_YOUR ASSIGNMENT_
Note each line of the listing that contains the string "lstlisting", and copy it.

_GIVEN ENTRIES_
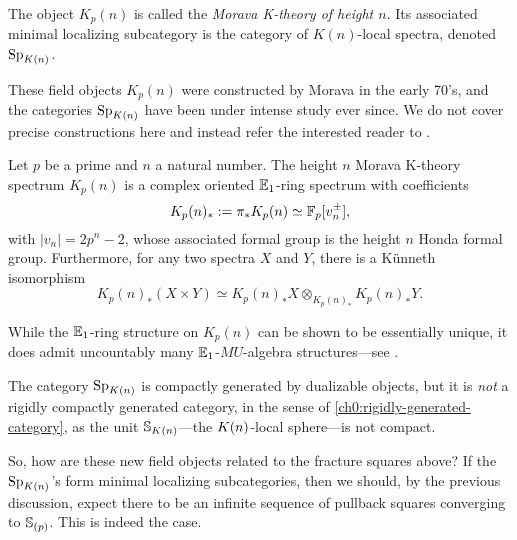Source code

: \begin{notation}
    The object $K_p(n)$ is called the \emph{Morava K-theory of height $n$}. Its associated minimal localizing subcategory is the category of $K(n)$-local spectra, denoted $\SpK$.  
\end{notation}

These field objects $K_p(n)$ were constructed by Morava in the early 70's, and the categories $\SpK$ have been under intense study ever since. We do not cover precise constructions here and instead refer the interested reader to \cite{hovey-strickland_99}. 

\begin{proposition}
    \label{ch0:prop:properties-of-K(n)}
    Let $p$ be a prime and $n$ a natural number. The height $n$ Morava K-theory spectrum $K_p(n)$ is a complex oriented $\E_1$-ring spectrum with coefficients 
    $$K_p(n)_*:=\pi_* K_p(n) \simeq \F_p[v_n^{\pm}],$$ 
    with $|v_n|=2p^n-2$, whose associated formal group is the height $n$ Honda formal group. Furthermore, for any two spectra $X$ and $Y$, there is a Künneth isomorphism 
    $$K_p(n)_*(X\times Y)\simeq K_p(n)_*X\otimes_{K_p(n)_*} K_p(n)_*Y.$$
\end{proposition}

\begin{remark}
    While the $\E_1$-ring structure on $K_p(n)$ can be shown to be essentially unique, it does admit uncountably many $\E_1$-$MU$-algebra structures---see \cite{angeltveit_2011}. 
\end{remark}

\begin{remark}
    \label{ch0:rm:SpKn-not-rigidly-generated}
    The category $\SpK$ is compactly generated by dualizable objects, but it is \emph{not} a rigidly compactly generated category, in the sense of \cref{ch0:rigidly-generated-category}, as the unit $\S_\Kn$---the $\Kn$-local sphere---is not compact.  
\end{remark}

So, how are these new field objects related to the fracture squares above? If the $\SpK$'s form minimal localizing subcategories, then we should, by the previous discussion, expect there to be an infinite sequence of pullback squares converging to $\S_{(p)}$. This is indeed the case. 

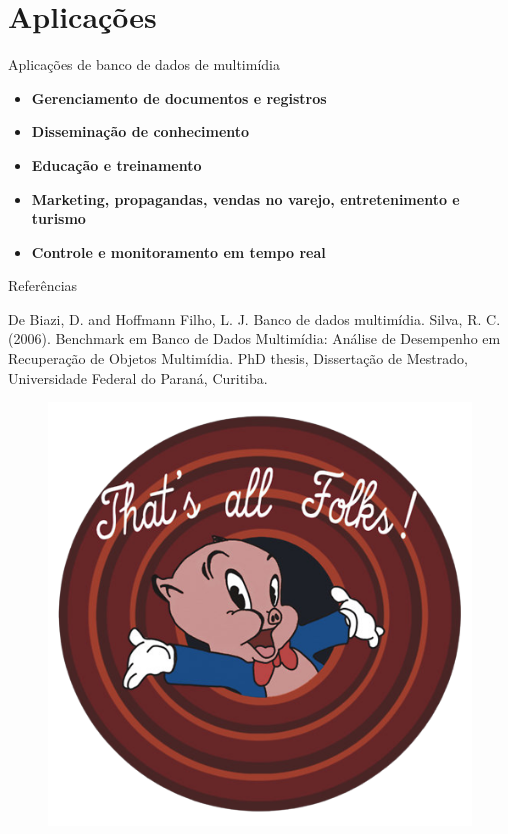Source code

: \documentclass{beamer}
\begin{document}
\section{Aplicações}
    \begin{frame}{Aplicações de banco de dados de multimídia}
        \begin{itemize}
            \item \textbf{Gerenciamento de documentos e registros}
            \item \textbf{Disseminação de conhecimento}
            \item \textbf{Educação e treinamento}
            \item \textbf{Marketing, propagandas, vendas no varejo, entretenimento e turismo}
            \item \textbf{Controle e monitoramento em tempo real}
        \end{itemize}
    \end{frame}

\begin{frame}{Referências}
    
    De Biazi, D. and Hoffmann Filho, L. J. Banco de dados multimídia.
    \addlinespace
    \addlinespace
    Silva, R. C. (2006). Benchmark em Banco de Dados Multimídia: Análise de Desempenho em Recuperação de Objetos Multimídia. PhD thesis, Dissertação de Mestrado,
    Universidade Federal do Paraná, Curitiba.

\end{frame}

\begin{frame}
   \begin{figure}[htpb]
        \begin{center}
            \includegraphics[width=0.6\linewidth]{pic/folkss.PNG}
        \end{center}
    \end{figure}
\end{frame}
\end{document}
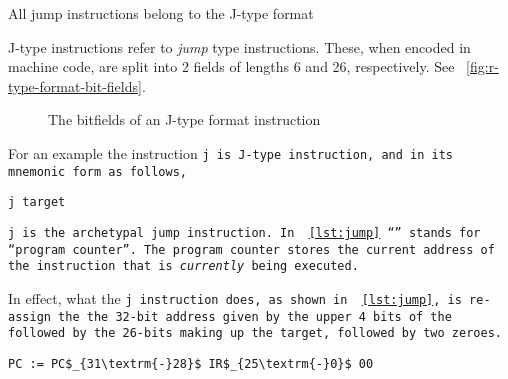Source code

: All jump instructions belong to the J-type format

J-type instructions refer to \emph{jump} type instructions. These,
when encoded in machine code, are split into 2 fields of lengths 6 and
26, respectively. See ~\autoref{fig:r-type-format-bit-fields}.

\begin{figure}[H]
  \makebox[\textwidth][c]{
  }
  \caption{The bitfields of an J-type format instruction}
  \label{fig:j-type-format-bit-fields}
\end{figure}

For an example the instruction \tt{j} is J-type instruction, and in
its mnemonic form as follows,

\begin{lstlisting}[style=mips_lst]
j target
\end{lstlisting}

\tt{j} is the archetypal jump instruction. In ~\autoref{lst:jump}
``\PC{}'' stands for ``program counter''. The program counter stores
the current address of the instruction that is \emph{currently}
being executed.

In effect, what the \tt{j} instruction does, as shown in
~\autoref{lst:jump}, is re-assign the \PC{} the 32-bit address given
by the upper 4 bits of the \PC{} followed by the 26-bits making up the
target, followed by two zeroes.

\begin{lstlisting}[style=semantics_lst, label={lst:jump}]
PC := PC$_{31\textrm{-}28}$ IR$_{25\textrm{-}0}$ 00
\end{lstlisting}

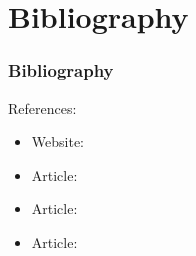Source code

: \documentclass{beamer}
\begin{document}
\section{Bibliography}
\begin{frame}
	\frametitle{Bibliography}
	References:
	\begin{itemize}
		\item Website: \href{https://www.gameranger.com/about/}{}
		\item Article: \href{https://gafferongames.com/post/udp_vs_tcp/}{}
		\item Article: \href{https://1024monkeys.wordpress.com/2014/04/01/game-servers-udp-vs-tcp/}{}
		\item Article: \href{https://gafferongames.com/post/what_every_programmer_needs_to_know_about_game_networking/}{}
	\end{itemize}
\end{frame}

    
\end{document}
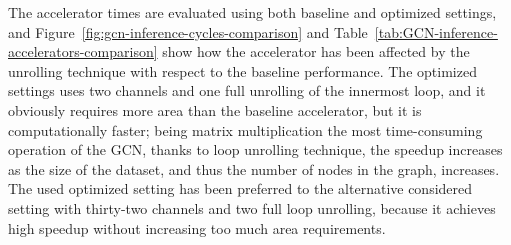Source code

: The accelerator times are evaluated using both baseline and optimized settings, and Figure~\ref{fig:gcn-inference-cycles-comparison} and Table~\ref{tab:GCN-inference-accelerators-comparison} show how the accelerator has been affected by the unrolling technique with respect to the baseline performance.
The optimized settings uses two channels and one full unrolling of the innermost loop, and it obviously requires more area than the baseline accelerator, but it is computationally faster; being matrix multiplication the most time-consuming operation of the GCN, thanks to loop unrolling technique, the speedup increases as the size of the dataset, and thus the number of nodes in the graph, increases.
The used optimized setting has been preferred to the alternative considered setting with thirty-two channels and two full loop unrolling, because it achieves high speedup without increasing too much area requirements.

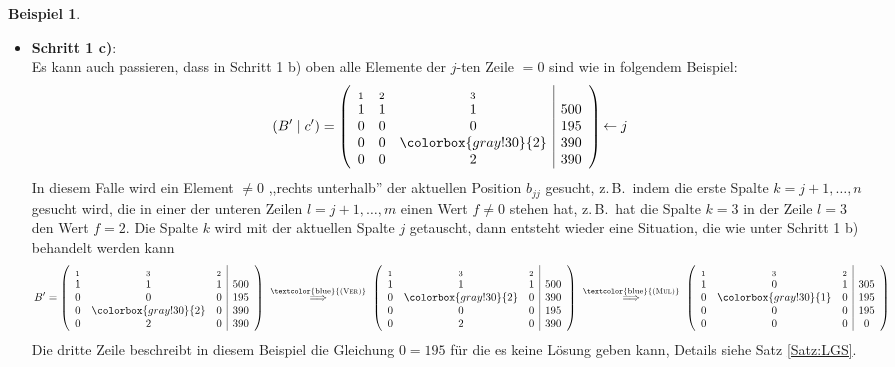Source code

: \documentclass[a4paper,11pt,oneside]{article}
\theoremstyle{definition}
\newtheorem{example}{Beispiel}
\def\GB#1{\colorbox{gray!30}{#1}}
\def\OP#1{\textcolor{blue}{(\textnormal{\textrm{\textsc{#1}})}}}
\begin{document}
\begin{example}
\begin{enumerate}
\begin{itemize}
\item
\textbf{Schritt 1 c)}:~\\
Es kann auch passieren, dass in Schritt 1 b) oben alle Elemente der $j$-ten Zeile $=0$ sind wie in folgendem Beispiel:
\[
(B'\mid c')=\left(\begin{array}{ccc|c}
_1&_2&_3&\\
1&1&1&500\\
0&{0}&{0}&195\\
0&{0}&\GB{2}&390\\
0&{0}&2&390\\
\end{array}\right)
\begin{matrix}
~\\~\\\leftarrow j\\~\\~\\
\end{matrix}
\]
In diesem Falle wird ein Element $\neq0$ ,,rechts unterhalb'' der aktuellen Position $b_{jj}$ gesucht, z.\,B.\ indem die erste Spalte $k=j+1,\ldots,n$ gesucht wird, die in einer der unteren Zeilen $l=j+1,\ldots,m$ einen Wert $f\neq0$ stehen hat, z.\,B.\ hat die Spalte $k=3$ in der Zeile $l=3$ den Wert $f=2$. Die Spalte $k$ wird mit der aktuellen Spalte $j$ getauscht, dann entsteht wieder eine Situation, die wie unter Schritt 1 b) behandelt werden kann
\[
B'=\left(\begin{array}{ccc|c}
_1&_3&_2&\\
1&1&1&500\\
0&{0}&{0}&195\\
0&\GB{2}&{0}&390\\
0&2&{0}&390\\
\end{array}\right)
 \ \stackrel{\text{\OP{Ver}}}{\Longrightarrow}\
\left(\begin{array}{ccc|c}
_1&_3&_2&\\
1&1&1&500\\
0&\GB{2}&{0}&390\\
0&{0}&{0}&195\\
0&2&{0}&390\\
\end{array}\right)
 \ \stackrel{\text{\OP{Mul}}}{\Longrightarrow}\
\left(\begin{array}{ccc|c}
_1&_3&_2&\\
1&0&1&305\\
0&\GB{1}&{0}&195\\
0&{0}&{0}&195\\
0&0&{0}&0\\
\end{array}\right)
\]
Die dritte Zeile beschreibt in diesem Beispiel die Gleichung $0=195$ für die es keine Lösung geben kann, Details siehe Satz \ref{Satz:LGS}.


\end{itemize}
\end{enumerate}
\end{example}
\end{document}
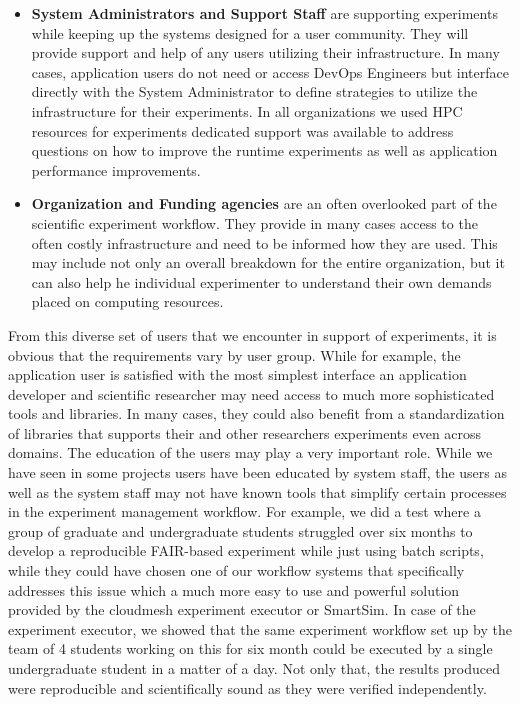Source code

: \documentclass[utf8]{FrontiersinVancouver} %
\begin{document}
\begin{itemize}
    \item {\bf System Administrators and Support Staff} are supporting experiments while keeping up the systems designed for a user community. They will provide support and help of any users utilizing their infrastructure. In many cases, application users do not need or access DevOps Engineers but interface directly with the System Administrator to define strategies to utilize the infrastructure for their experiments. In all organizations we used HPC resources for experiments dedicated support was available to address questions on how to improve the runtime experiments as well as application performance improvements.
    \item {\bf Organization and Funding agencies} are an often overlooked part of the scientific experiment workflow. They provide in many cases access to the often costly infrastructure and need to be informed how they are used. This may include not only an overall breakdown for the entire organization, but it can also help he individual experimenter to understand their own demands placed on computing resources. 
\end{itemize}

From this diverse set of users that we encounter in support of experiments, it is obvious that the requirements vary by user group. While for example, the application user is satisfied with the most simplest interface an application developer and scientific researcher may need access to much more sophisticated tools and libraries. In many cases, they could also benefit from a standardization of libraries that supports their and other researchers experiments even across domains. The education of the users may play a very important role. While we have seen in some projects users have been educated by system staff, the users as well as the system staff may not have known tools that simplify certain processes in the experiment management workflow. For example, we did a test where a group of graduate and undergraduate students struggled over six months to develop a reproducible FAIR-based experiment while just using batch scripts, while they could have chosen one of our workflow systems that specifically addresses this issue which a much more easy to use and powerful solution provided by the cloudmesh experiment executor or SmartSim. In case of the experiment executor, we showed that the same experiment workflow set up by the team of 4 students working on this for six month could be executed by a single undergraduate student in a matter of a day. Not only that, the results produced were reproducible and scientifically sound as they were verified independently.
\end{document}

_ANSWER AREA_
\begin{lstlisting}[style=mips_lst]
\end{lstlisting}
\begin{lstlisting}[style=semantics_lst, label={lst:jump}]
\end{lstlisting}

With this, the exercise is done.